WHAT YOU ARE ASKED TO DO - Print the lines of the data, starting with the first, up to and including the line where "Bir stili stil" appears.

[Dataset entries]
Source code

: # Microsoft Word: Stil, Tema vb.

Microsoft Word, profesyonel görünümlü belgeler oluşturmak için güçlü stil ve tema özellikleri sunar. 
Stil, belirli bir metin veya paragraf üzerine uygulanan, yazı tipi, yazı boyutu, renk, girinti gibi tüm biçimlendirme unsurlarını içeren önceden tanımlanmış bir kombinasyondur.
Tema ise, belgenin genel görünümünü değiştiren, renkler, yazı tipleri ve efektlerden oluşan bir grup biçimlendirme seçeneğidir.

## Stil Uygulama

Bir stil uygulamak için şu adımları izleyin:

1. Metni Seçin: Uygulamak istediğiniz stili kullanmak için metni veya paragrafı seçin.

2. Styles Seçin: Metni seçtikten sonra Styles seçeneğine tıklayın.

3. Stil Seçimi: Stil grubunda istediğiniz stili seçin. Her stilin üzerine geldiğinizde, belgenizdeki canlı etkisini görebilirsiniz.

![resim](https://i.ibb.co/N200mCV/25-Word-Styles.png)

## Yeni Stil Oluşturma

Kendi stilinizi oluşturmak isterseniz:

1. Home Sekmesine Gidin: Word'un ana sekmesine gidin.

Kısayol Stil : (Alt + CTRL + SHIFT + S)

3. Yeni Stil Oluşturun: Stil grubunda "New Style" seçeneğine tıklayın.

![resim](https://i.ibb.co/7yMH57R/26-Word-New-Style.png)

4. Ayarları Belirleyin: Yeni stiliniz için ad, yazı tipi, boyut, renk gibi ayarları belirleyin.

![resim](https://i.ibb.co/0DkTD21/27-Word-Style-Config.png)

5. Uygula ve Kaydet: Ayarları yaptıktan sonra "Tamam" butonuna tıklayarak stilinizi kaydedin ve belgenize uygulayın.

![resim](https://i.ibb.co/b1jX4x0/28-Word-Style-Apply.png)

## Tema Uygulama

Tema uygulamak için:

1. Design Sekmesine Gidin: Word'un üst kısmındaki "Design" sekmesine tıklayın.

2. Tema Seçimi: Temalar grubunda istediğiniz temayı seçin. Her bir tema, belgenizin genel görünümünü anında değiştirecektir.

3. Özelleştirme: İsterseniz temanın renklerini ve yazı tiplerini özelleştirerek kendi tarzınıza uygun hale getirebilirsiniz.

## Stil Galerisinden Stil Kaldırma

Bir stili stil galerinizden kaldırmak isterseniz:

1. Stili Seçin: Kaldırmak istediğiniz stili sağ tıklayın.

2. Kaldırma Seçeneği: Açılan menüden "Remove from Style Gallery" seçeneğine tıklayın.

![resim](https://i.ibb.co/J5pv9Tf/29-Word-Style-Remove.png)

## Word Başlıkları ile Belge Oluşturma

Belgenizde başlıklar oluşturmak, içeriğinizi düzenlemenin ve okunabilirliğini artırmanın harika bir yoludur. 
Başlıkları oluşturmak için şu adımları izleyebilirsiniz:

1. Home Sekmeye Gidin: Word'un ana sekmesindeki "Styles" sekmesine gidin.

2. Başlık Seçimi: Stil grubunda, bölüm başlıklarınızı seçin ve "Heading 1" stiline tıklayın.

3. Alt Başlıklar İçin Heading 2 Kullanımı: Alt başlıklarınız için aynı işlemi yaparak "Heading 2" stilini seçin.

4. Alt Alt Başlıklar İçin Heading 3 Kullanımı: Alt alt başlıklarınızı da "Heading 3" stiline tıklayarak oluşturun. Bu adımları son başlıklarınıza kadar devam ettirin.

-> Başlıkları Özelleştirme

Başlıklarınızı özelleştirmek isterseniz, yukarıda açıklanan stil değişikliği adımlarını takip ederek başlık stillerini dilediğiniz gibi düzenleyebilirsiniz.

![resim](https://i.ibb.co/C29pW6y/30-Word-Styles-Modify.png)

RESPONSE TO THE EXERCISE -
Source code

: # Microsoft Word: Stil, Tema vb.

Microsoft Word, profesyonel görünümlü belgeler oluşturmak için güçlü stil ve tema özellikleri sunar. 
Stil, belirli bir metin veya paragraf üzerine uygulanan, yazı tipi, yazı boyutu, renk, girinti gibi tüm biçimlendirme unsurlarını içeren önceden tanımlanmış bir kombinasyondur.
Tema ise, belgenin genel görünümünü değiştiren, renkler, yazı tipleri ve efektlerden oluşan bir grup biçimlendirme seçeneğidir.

## Stil Uygulama

Bir stil uygulamak için şu adımları izleyin:

1. Metni Seçin: Uygulamak istediğiniz stili kullanmak için metni veya paragrafı seçin.

2. Styles Seçin: Metni seçtikten sonra Styles seçeneğine tıklayın.

3. Stil Seçimi: Stil grubunda istediğiniz stili seçin. Her stilin üzerine geldiğinizde, belgenizdeki canlı etkisini görebilirsiniz.

![resim](https://i.ibb.co/N200mCV/25-Word-Styles.png)

## Yeni Stil Oluşturma

Kendi stilinizi oluşturmak isterseniz:

1. Home Sekmesine Gidin: Word'un ana sekmesine gidin.

Kısayol Stil : (Alt + CTRL + SHIFT + S)

3. Yeni Stil Oluşturun: Stil grubunda "New Style" seçeneğine tıklayın.

![resim](https://i.ibb.co/7yMH57R/26-Word-New-Style.png)

4. Ayarları Belirleyin: Yeni stiliniz için ad, yazı tipi, boyut, renk gibi ayarları belirleyin.

![resim](https://i.ibb.co/0DkTD21/27-Word-Style-Config.png)

5. Uygula ve Kaydet: Ayarları yaptıktan sonra "Tamam" butonuna tıklayarak stilinizi kaydedin ve belgenize uygulayın.

![resim](https://i.ibb.co/b1jX4x0/28-Word-Style-Apply.png)

## Tema Uygulama

Tema uygulamak için:

1. Design Sekmesine Gidin: Word'un üst kısmındaki "Design" sekmesine tıklayın.

2. Tema Seçimi: Temalar grubunda istediğiniz temayı seçin. Her bir tema, belgenizin genel görünümünü anında değiştirecektir.

3. Özelleştirme: İsterseniz temanın renklerini ve yazı tiplerini özelleştirerek kendi tarzınıza uygun hale getirebilirsiniz.

## Stil Galerisinden Stil Kaldırma

Bir stili stil galerinizden kaldırmak isterseniz:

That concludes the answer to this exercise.